→ ASSIGNMENT:
Which lines of the records contain the word "image"? Show each of them.

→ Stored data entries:

+++

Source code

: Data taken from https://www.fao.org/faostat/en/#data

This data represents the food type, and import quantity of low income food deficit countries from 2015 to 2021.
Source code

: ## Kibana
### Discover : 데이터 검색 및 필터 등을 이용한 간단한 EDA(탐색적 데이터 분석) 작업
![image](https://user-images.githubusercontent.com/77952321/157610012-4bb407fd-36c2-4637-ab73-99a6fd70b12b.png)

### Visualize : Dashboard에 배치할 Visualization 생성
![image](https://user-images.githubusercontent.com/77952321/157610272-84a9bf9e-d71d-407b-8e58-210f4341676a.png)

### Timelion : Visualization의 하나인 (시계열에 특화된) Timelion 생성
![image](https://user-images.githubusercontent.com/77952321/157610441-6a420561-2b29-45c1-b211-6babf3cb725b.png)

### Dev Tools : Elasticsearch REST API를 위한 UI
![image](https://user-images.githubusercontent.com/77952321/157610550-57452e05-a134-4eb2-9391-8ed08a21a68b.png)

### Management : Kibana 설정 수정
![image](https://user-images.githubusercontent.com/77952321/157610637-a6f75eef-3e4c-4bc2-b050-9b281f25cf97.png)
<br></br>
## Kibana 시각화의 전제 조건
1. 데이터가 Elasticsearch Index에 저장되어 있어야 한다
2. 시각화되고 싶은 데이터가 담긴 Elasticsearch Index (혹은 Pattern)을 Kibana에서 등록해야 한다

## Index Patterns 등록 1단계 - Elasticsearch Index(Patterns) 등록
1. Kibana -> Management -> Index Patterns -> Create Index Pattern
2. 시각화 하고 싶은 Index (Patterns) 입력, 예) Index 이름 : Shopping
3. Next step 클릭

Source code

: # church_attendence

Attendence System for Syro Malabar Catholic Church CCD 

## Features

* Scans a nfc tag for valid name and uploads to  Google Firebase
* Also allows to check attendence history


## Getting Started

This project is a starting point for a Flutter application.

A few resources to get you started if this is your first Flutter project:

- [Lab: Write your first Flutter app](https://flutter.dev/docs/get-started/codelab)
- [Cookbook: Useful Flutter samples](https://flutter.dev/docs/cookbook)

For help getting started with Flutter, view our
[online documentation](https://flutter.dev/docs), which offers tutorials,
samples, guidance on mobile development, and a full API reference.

+++

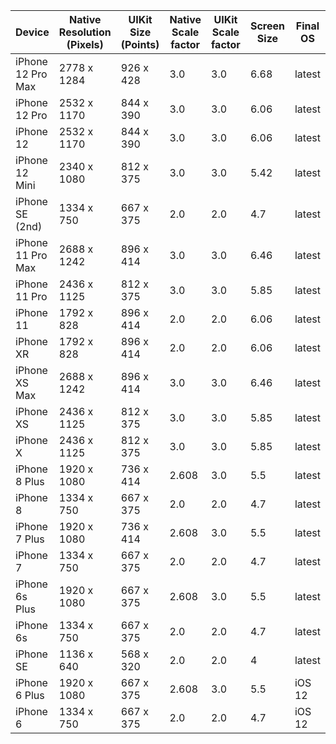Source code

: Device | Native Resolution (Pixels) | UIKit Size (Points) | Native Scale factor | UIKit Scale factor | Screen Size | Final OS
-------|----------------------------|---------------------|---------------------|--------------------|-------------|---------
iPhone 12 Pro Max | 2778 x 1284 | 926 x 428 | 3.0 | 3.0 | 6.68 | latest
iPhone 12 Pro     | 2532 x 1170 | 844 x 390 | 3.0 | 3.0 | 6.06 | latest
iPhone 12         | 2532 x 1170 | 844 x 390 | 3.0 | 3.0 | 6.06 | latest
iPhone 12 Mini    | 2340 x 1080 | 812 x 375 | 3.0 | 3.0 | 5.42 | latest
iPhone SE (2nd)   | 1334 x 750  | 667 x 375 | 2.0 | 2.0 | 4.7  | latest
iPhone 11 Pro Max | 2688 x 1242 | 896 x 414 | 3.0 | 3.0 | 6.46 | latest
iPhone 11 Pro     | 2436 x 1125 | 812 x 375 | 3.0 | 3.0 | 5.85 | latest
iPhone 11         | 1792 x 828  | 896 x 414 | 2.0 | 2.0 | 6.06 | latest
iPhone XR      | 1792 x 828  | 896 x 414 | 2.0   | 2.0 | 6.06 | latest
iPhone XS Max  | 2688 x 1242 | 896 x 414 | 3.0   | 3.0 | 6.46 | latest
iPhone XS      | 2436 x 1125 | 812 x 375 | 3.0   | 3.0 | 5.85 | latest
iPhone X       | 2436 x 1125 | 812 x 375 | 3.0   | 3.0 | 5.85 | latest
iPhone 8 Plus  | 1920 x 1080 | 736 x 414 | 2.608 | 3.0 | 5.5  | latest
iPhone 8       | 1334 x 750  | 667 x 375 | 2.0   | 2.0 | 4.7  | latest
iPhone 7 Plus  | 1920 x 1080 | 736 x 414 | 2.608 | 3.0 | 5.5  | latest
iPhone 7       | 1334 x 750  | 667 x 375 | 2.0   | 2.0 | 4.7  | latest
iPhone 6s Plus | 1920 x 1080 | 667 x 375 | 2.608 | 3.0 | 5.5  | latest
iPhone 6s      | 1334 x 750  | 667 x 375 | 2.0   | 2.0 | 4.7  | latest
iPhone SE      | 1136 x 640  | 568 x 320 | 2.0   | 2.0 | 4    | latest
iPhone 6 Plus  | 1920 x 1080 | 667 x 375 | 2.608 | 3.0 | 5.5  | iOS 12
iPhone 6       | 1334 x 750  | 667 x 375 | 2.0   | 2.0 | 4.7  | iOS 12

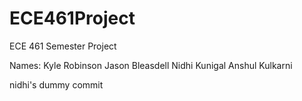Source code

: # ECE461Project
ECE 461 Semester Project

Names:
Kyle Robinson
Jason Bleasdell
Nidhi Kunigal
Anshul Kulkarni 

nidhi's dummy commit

+++

→ THE ANSWER:
![image](https://user-images.githubusercontent.com/77952321/157610012-4bb407fd-36c2-4637-ab73-99a6fd70b12b.png)
![image](https://user-images.githubusercontent.com/77952321/157610272-84a9bf9e-d71d-407b-8e58-210f4341676a.png)
![image](https://user-images.githubusercontent.com/77952321/157610441-6a420561-2b29-45c1-b211-6babf3cb725b.png)
![image](https://user-images.githubusercontent.com/77952321/157610550-57452e05-a134-4eb2-9391-8ed08a21a68b.png)
![image](https://user-images.githubusercontent.com/77952321/157610637-a6f75eef-3e4c-4bc2-b050-9b281f25cf97.png)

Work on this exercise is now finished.